I think it'll come down to Trump negotiating the best deal he can get. My hope is this is being used as political leverage.
I don't think we should let it get to the point where US businesses can't have an interest down there.
There are not a lot of bottoms in the US. So, if you need asphalt and you need bottoms, you need to find heavy crude somewhere, and Venezuela is the premiere producer of that kind of crude. Bring back Venezuela and put those crudes back into the US Gulf coast refining complex.
Do you anticipate any changes to your sanctions waiver following this news?
Our license is still valid, and we continue to operate. We hope it remains the same or even opens up more. Closing this off isn't the best thing for the American consumer and American taxpayer.
(Increased Venezuelan asphalt supply) is a net benefit for the US — it keeps prices down on the east coast and allows the infrastructure budget to go farther. It benefits US terminal operators and hot mix plants. To go and squash it (with sanctions) is counterproductive in my opinion.

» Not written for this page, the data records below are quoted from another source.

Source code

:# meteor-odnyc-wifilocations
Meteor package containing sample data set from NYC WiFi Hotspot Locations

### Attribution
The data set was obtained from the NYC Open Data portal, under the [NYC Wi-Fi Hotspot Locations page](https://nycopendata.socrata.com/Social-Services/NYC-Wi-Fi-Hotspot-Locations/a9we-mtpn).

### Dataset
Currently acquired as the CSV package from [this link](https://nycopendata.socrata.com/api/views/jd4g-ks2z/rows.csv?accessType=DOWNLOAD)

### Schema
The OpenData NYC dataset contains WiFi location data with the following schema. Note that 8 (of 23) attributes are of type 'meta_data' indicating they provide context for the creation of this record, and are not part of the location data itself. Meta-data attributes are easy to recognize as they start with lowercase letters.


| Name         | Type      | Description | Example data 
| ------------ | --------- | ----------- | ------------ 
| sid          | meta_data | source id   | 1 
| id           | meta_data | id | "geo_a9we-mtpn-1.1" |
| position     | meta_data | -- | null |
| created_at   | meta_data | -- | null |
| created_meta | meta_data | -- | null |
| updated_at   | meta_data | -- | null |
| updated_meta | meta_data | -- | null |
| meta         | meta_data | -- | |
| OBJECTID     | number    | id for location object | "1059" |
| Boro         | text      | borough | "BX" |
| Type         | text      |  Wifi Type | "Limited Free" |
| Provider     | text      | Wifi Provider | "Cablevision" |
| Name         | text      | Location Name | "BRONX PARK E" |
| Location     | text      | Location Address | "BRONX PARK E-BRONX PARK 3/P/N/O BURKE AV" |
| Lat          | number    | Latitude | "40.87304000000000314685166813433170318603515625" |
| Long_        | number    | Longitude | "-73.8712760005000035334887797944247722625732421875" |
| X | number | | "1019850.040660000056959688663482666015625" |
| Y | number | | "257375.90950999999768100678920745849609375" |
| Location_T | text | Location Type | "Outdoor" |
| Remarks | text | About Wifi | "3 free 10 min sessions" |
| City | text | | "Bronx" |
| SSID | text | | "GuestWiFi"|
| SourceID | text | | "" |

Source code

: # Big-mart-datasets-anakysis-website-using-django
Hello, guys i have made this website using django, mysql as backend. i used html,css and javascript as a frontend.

I think one of first things you'll see happen — assuming the thawing of the US-Venezuela relationship continues — is current license holders will see some amendments come out. Maybe more licenses as well. I think some asphalt traders could get licenses if they go through a US entity.

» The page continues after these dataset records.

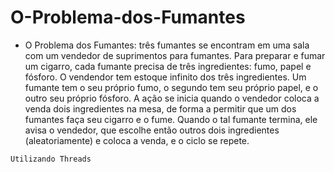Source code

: # O-Problema-dos-Fumantes

* O Problema dos Fumantes: três fumantes se encontram em uma sala com um vendedor de
suprimentos para fumantes. Para preparar e fumar um cigarro, cada fumante precisa de três
ingredientes: fumo, papel e fósforo. O vendendor tem estoque infinito dos três ingredientes. Um
fumante tem o seu próprio fumo, o segundo tem seu próprio papel, e o outro seu próprio fósforo. A
ação se inicia quando o vendedor coloca a venda dois ingredientes na mesa, de forma a permitir que
um dos fumantes faça seu cigarro e o fume. Quando o tal fumante termina, ele avisa o vendedor, que
escolhe então outros dois ingredientes (aleatoriamente) e coloca a venda, e o ciclo se repete.

`Utilizando Threads`
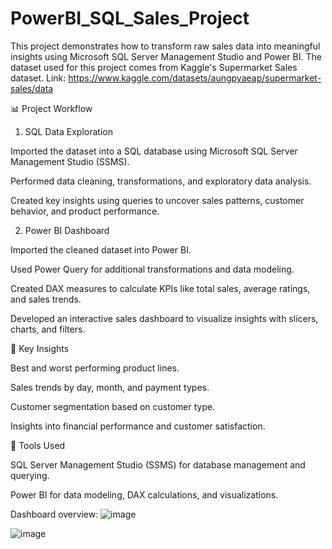 # PowerBI_SQL_Sales_Project

This project demonstrates how to transform raw sales data into meaningful insights using Microsoft SQL Server Management Studio and Power BI. The dataset used for this project comes from Kaggle's Supermarket Sales dataset. Link: https://www.kaggle.com/datasets/aungpyaeap/supermarket-sales/data 

📊 Project Workflow

1. SQL Data Exploration

Imported the dataset into a SQL database using Microsoft SQL Server Management Studio (SSMS).

Performed data cleaning, transformations, and exploratory data analysis.

Created key insights using queries to uncover sales patterns, customer behavior, and product performance.

2. Power BI Dashboard

Imported the cleaned dataset into Power BI.

Used Power Query for additional transformations and data modeling.

Created DAX measures to calculate KPIs like total sales, average ratings, and sales trends.

Developed an interactive sales dashboard to visualize insights with slicers, charts, and filters.

🚀 Key Insights

Best and worst performing product lines.

Sales trends by day, month, and payment types.

Customer segmentation based on customer type.

Insights into financial performance and customer satisfaction.

🔧 Tools Used

SQL Server Management Studio (SSMS) for database management and querying.

Power BI for data modeling, DAX calculations, and visualizations.

Dashboard overview:
![image](https://github.com/user-attachments/assets/23b4b0de-2868-4cc5-9c88-40c8e6f81171)

![image](https://github.com/user-attachments/assets/1bda7503-1c24-43ca-9002-8b87c4107653)

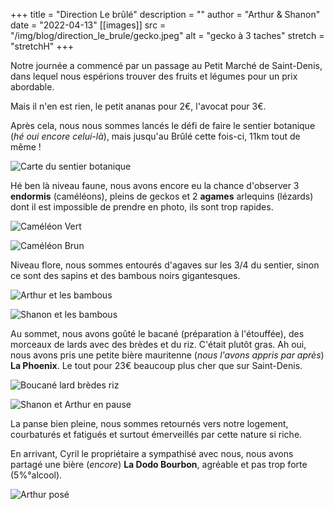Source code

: +++
title = "Direction Le brûlé"
description = ""
author = "Arthur & Shanon"
date = "2022-04-13"
[[images]]
  src = "/img/blog/direction_le_brule/gecko.jpeg"
  alt = "gecko à 3 taches"
  stretch = "stretchH"
+++

Notre journée a commencé par un passage au Petit Marché de Saint-Denis, dans lequel nous espérions trouver des fruits et légumes pour un prix abordable.

Mais il n'en est rien, le petit ananas pour 2€, l'avocat pour 3€.

Après cela, nous nous sommes lancés le défi de faire le sentier botanique (*hé oui encore celui-là*), mais jusqu'au Brûlé cette fois-ci, 11km tout de même ! 

![Carte du sentier botanique](/img/blog/direction_le_brule/cartesentier.jpeg)

Hé ben là niveau faune, nous avons encore eu la chance d'observer 3 **endormis** (caméléons), pleins de geckos et 2 **agames** arlequins (lézards) dont il est impossible de prendre en photo, ils sont trop rapides. 

![Caméléon Vert](/img/blog/direction_le_brule/endormivert.jpeg)

![Caméléon Brun](/img/blog/direction_le_brule/endormibrun.jpeg)


Niveau flore, nous sommes entourés d'agaves sur les 3/4 du sentier, sinon ce sont des sapins et des bambous noirs gigantesques. 

![Arthur et les bambous](/img/blog/direction_le_brule/Bambous.jpeg)

![Shanon et les bambous](/img/blog/direction_le_brule/bambousgeants.jpeg)


Au sommet, nous avons goûté le bacané (préparation à l'étouffée), des morceaux de lards avec des brèdes et du riz. C'était plutôt gras. Ah oui, nous avons pris une petite bière mauritenne (*nous l'avons appris par après*) **La Phoenix**. Le tout pour 23€ beaucoup plus cher que sur Saint-Denis. 

![Boucané lard brèdes riz](/img/blog/direction_le_brule/boucane.jpeg)

![Shanon et Arthur en pause](/img/blog/direction_le_brule/Pausemiam.jpeg)


La panse bien pleine, nous sommes retournés vers notre logement, courbaturés et fatigués et surtout émerveillés par cette nature si riche. 

En arrivant, Cyril le propriétaire a sympathisé avec nous, nous avons partagé une bière (*encore*) **La Dodo Bourbon**, agréable et pas trop forte (5%°alcool). 

![Arthur posé](/img/blog/direction_le_brule/Petitepausemeritee.jpeg)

We've seen rising asphalt exports from Venezuela — 15mn short tons since 2023, with the majority of this destined for the US, according to Kpler data. What is behind this and do you expect exports to continue to rise?
This has nothing to do with production capacity — the refinery is only running at 40pc or something like that. The infrastructure is getting fixed. (PdV) has two tanks, and another tank will probably be ready in April. By June or July, they will hit 850,000 bl/month of export capacity. Maybe all five tanks will be up by the end of the year or late third quarter.
They're also fixing up the export dock. Amuay has four piers with two loading positions each, and they are establishing a dedicated asphalt loading berth.
Does the revocation of Chevron's license affect your restart plans for the Curacao asphalt plant?
Our license for Curacao allows us to purchase Venezuelan crudes. If they're going to strip away licenses, that will weigh in our decision-making process. Not going to say that it will kill the plan, but we'd have to find other crudes and it could delay the start.
The main holdup right now is RdK confirming they have the environmental permits in place to run the facility. Once that happens, we expect another three months of repairs. So by June or July, we'll be operational and producing 1.2mn st/year.
Colombia is exporting more, Venezuelan supply is resurgent, and more companies are building ships to control their own supply. How do you see these factors changing trade flows?
You get Curacao and Venezuela pumping asphalt again, it's a whole new ballgame. Or well, the old ballgame when they were actually operational.
It will be interesting with these bigger ships. Back in the day, most ships were small. Now most are larger ships. There will definitely be a restructuring of the trade patterns. The Mediterranean arbitrage will stay closed ... and you'll see more movements west to east.
Do you think Global Oil will get into asphalt shipping?
The Sargeants ultimately in some form or fashion created the asphalt trading industry. If you look at all the traders, you can see (former employees) in all of them. No comment on if we get back into shipping, but we will have a lot of supply.